When an idea has merit both literally and metaphorically, I tend to be intrigued. That’s certainly true of the title of this piece. Being successful at pretty much anything begins with a good breakfast.
Now, when I say “good,” I don’t mean tasty. I’m not advocating a lifestyle soaked in sugar, massive quantities of carbohydrates, and heavy cream. I’m talking about a breakfast of substance. Something that provides the fuel to carry you through until your next opportunity to ingest necessary calories.
When I was a kid, my family owned a farm. The Old Cider Mill in Glastonbury, Connecticut, was a mainstay of autumn in the region. Folks would motor in from all over New England and New York to revel in the colors of fall foliage, returning home with a gallon or two of fresh squeezed apple cider, and a selection of apples that included more varieties than they thought existed in the world.
That was the public face of the place for most folks. For those of us who worked the farm there was far more to it. We had to plow the fields, plant the crops, and tend them for months as they came up from sprouts to fully mature plants thick with vegetables.
Anyone who has ever set out for a morning of baling hay knows that a donut and a cup of coffee aren’t going to get the job done.
There’s more to baling hay than driving a tractor that’s pulling a bailer behind it. You have to bale the hay, sure. But then you’ll be loading it onto a trailer, hauling it to the barn, and stacking it in a way that would let it dry out without blowing the barn to smithereens. Yes, that can happen.
And all the while we were watching the skies for signs of rain. Because when I was a kid, rain meant moldy hay, which equated to a butt-kicking from the big man.
That’s the literal version of the story. The metaphorical one relates more to the challenge of learning to fly, finding your place in aviation, and becoming truly good at the aeronautical endeavors you pursue.
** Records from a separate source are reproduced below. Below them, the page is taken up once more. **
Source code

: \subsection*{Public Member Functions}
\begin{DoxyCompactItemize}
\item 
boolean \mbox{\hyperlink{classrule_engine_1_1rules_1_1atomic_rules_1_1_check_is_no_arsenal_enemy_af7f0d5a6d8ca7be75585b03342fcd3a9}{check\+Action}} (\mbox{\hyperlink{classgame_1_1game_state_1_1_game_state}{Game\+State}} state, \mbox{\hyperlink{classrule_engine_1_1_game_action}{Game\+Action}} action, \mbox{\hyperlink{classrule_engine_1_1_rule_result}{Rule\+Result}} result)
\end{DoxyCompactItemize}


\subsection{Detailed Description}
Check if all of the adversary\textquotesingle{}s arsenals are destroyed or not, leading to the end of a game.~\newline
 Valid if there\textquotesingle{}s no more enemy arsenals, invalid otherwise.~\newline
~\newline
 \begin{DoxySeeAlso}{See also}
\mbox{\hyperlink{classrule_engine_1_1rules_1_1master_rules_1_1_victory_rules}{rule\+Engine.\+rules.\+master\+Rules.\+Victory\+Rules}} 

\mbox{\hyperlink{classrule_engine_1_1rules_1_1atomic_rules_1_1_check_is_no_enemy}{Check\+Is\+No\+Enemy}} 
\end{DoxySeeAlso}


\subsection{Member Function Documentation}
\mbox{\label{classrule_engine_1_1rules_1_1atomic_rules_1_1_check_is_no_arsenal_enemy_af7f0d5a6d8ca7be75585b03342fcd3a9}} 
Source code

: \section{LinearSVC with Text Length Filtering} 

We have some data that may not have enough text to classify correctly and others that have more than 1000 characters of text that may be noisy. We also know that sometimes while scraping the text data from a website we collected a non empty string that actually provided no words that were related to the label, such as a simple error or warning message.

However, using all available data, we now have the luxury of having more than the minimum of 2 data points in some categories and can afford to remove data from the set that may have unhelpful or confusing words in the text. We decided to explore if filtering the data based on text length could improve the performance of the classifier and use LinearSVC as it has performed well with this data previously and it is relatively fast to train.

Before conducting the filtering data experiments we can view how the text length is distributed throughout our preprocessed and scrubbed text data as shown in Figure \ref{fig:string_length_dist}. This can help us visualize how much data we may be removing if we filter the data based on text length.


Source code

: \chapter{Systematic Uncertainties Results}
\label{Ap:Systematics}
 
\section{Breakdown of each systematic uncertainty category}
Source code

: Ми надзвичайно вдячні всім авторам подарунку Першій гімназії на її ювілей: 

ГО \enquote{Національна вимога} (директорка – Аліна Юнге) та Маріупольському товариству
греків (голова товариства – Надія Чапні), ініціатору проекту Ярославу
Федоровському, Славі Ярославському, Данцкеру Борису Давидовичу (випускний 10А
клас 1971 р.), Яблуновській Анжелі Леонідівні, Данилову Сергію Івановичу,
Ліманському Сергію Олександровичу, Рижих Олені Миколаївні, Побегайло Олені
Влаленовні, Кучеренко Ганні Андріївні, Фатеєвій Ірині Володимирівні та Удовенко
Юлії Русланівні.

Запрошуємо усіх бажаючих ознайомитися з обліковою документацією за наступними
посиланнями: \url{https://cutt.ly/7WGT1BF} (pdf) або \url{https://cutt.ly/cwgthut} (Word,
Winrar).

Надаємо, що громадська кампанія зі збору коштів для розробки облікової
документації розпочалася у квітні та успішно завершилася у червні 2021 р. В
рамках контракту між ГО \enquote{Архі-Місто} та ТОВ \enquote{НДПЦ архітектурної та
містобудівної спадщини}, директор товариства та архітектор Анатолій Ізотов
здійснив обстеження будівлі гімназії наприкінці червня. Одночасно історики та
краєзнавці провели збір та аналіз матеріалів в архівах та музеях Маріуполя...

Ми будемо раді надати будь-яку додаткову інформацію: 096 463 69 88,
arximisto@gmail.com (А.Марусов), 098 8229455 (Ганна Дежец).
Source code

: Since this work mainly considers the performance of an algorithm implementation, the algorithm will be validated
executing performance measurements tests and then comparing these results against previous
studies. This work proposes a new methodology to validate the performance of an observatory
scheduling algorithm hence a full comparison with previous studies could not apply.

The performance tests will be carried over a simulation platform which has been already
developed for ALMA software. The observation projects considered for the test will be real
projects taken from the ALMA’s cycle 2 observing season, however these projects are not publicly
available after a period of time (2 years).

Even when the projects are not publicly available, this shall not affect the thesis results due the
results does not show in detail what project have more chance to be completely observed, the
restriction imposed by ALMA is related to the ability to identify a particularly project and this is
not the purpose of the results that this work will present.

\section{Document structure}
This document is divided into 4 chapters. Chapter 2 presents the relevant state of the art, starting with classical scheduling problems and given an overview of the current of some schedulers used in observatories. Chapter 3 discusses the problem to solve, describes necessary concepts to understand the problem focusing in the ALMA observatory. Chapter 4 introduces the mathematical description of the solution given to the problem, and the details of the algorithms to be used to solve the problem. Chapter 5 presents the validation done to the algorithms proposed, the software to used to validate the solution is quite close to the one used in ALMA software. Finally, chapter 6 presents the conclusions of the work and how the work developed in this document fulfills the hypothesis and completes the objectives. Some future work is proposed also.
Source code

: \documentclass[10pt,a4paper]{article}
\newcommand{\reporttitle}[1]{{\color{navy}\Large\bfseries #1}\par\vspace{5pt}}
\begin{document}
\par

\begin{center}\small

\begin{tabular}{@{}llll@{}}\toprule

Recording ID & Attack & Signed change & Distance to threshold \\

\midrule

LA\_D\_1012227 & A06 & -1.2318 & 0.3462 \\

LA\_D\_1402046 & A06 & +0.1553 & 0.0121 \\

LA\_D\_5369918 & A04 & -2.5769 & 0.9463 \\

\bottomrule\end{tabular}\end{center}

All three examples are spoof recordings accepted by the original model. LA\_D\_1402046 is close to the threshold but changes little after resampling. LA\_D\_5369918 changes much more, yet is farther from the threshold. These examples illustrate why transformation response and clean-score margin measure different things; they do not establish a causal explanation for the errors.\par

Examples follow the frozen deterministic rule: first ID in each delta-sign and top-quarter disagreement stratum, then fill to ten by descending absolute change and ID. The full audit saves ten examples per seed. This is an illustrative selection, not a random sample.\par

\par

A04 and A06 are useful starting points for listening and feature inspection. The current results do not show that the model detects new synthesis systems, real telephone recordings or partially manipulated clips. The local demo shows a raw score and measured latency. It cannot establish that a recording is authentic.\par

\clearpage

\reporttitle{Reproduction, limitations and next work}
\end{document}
Almost anyone can fly an airplane. The physical demands are of no great consequence for most of us. The machine was designed to fly, and so it does. As the old saying goes, if you can push it fast enough, a barn door will fly.
In a technical sense, that is entirely true. Now, controllability is another thing entirely. Not an inconsequential thing either, but another thing, nonetheless.
When we endeavor to learn to fly, we’re faced with a series of tasks far longer and more demanding than those I was confronted with back in my hay-baling days. Once we earn our pilot certificate, we’re more or less on our own to become better, more knowledgeable, and more responsible as our flying career continues — or to become a hard-headed jerk who does whatever he or she wants, regardless of the input of others. Especially, and often, in direct contradiction to what the FAA wishes of us.
How we start down this path, you might say, the type of breakfast we tuck into as our journey into aviation begins, matters a great deal with respect to what kind of a pilot we become.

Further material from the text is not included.